Eve Ganked My Life


I’ve played games on stream many times. I’ve never played a game that has changed my career, or potentially changed my life. I’ve never played a game that has changed how I behave in my broadcast, or what I’m doing in my off time. I damn sure never considered myself as a journalist.

My name is Ashley, but I much more commonly go by Crasskitty. I’m a partnered broadcaster on Twitch. If that’s all gibberish to you, I play video games and interact with the people who watch me on a live broadcasted stream. For the past year and a half I’ve been streaming, either bingeing on or bouncing from game to game, constantly searching for the next one that would suck me in and allow me to lose myself completely. In the past nine months I’ve focused primarily on space games, which led me to Eve Online.


Last October I was curious enough that I posted to r/Eve asking if I should give it a shot on a friends account that had been offered to me. I was met with a mix of support and discouragement. People told me I’d have to stream with a delay, which is absolute murder on chat engagement; one of my key features. I was discouraged to say the least.

So I continued playing my current game of choice, and let the thought fade from my mind. A few months later, no longer so enraptured in what I was playing, I began hunting for “the game”. Eve caught my eye once more. I’m a space streamer, and this seemed to be the only space game I hadn’t tried.

I asked a few streamer friends about Eve, trying to do research on what to expect. I was told with absolute certainty and unanimity that Eve was the worst game to stream.

I was told the community was absolutely toxic. I was told I’d end my first stream in tears, and never want to touch video games again. I was told that I’d get stream sniped over and over again, and that I’d ‘lose my shit’. Discouraged once more, I let the thought go to the back of my mind, where it sat there for another month, teasing me.

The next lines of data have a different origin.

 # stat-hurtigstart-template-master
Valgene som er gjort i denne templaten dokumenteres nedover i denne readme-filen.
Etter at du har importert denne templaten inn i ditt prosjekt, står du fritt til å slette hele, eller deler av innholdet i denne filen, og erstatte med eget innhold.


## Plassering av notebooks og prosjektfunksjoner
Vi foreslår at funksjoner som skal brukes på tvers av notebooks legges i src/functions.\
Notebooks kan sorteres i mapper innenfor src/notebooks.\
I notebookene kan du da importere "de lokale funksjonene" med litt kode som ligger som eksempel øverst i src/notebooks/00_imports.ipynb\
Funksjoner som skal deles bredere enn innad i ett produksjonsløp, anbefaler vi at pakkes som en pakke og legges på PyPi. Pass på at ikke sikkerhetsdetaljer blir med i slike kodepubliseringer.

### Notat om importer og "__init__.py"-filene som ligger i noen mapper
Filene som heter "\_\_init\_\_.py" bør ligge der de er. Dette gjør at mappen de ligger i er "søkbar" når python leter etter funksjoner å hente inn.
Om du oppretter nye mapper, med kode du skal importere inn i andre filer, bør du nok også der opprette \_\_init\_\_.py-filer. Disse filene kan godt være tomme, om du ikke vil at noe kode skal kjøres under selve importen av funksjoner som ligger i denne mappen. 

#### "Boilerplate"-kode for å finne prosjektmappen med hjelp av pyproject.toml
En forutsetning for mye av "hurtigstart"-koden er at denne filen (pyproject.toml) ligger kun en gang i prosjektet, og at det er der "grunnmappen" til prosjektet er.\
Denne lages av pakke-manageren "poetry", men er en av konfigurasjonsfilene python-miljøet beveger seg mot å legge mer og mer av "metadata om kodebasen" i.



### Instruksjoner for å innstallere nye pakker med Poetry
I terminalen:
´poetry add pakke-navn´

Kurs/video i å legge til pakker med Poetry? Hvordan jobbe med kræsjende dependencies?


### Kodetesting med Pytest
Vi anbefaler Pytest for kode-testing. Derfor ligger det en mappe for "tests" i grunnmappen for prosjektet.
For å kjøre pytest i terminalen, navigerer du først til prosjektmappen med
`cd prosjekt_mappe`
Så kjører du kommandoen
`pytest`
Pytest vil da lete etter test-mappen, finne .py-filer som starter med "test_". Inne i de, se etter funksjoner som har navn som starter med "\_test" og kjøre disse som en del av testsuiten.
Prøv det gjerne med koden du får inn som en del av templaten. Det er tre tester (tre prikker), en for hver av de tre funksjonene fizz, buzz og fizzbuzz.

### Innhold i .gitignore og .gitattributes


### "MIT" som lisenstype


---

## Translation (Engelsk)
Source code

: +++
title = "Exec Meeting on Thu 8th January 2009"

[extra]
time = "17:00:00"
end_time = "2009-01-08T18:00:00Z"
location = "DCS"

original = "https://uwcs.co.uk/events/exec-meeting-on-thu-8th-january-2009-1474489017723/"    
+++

One night, around 2am, I was aimlessly browsing Twitch, looking for something new to play, and I saw Eve again. I clicked, and came across ZarvoxToral’s stream. I engaged with him, asking questions about the game, the community and streaming it.

He was inviting, positive and realistic. He told me I’d get ganked, but that it wasn’t a big deal and to not let it get to me. He told me that I should absolutely give it a try. I had one positive piece of information, and fountains of people telling me not to try it, but, desperate to find a game, any game that I could play and enjoy again, I decided to fuck it all and go for it.

I knew nothing about the game except a few key points. It was a space game. It’d been around since 2003. The economy was the most stable in the world. There were, essentially, no rules. Not a whole lot to go on, but enough to make me interested. Hell, I’d been thinking about the game in the back of my mind for months, but resisted the urge to do research for fear of falling into a game that had a toxic community that could ruin my desire to stream.

I started the game in early March.

I fell in love.

This game was everything I’d been looking for. Everything I had tried and failed to create with my Elite: Dangerous roleplay server. Everything I’d been dreaming that Star Citizen would become. It was all already there.

This game was everything I’d been looking for. Everything I had tried and failed to create with my Elite: Dangerous roleplay server. Everything I’d been dreaming that Star Citizen would become. It was all already there.

Even better than the game, was the community. I’d never had such a supportive chat from a new game or been given so many pointers, in-game items and in-game currency on my first day playing. I’m not going to say that the streamers I asked about the game were liars. But maybe, just maybe, they weren’t the right type of streamer for Eve.

As many of you know, on Monday, there was a huge battle in Eve. People are calling it World War Bee. I started my stream, semi-aware, but not really caring too much. In my mind, I had no affiliation with either side, and I sure as hell was still too much of a newbro to go pledging myself to one faction or another.

This was disappointing. The night before I’d read a comment on r/Eve talking about how they wished there was a stream or broadcast that covered the events in a clear and concise way for players and non players alike. They were curious, but there really wasn’t any information available. That comment had stuck in my mind, festering with the frustration that I still didn’t know enough about Eve to provide this. As a streamer trying to make a name for herself, and all too aware of what a great opportunity it would have been to be that stream, I was to be frank, salty as hell.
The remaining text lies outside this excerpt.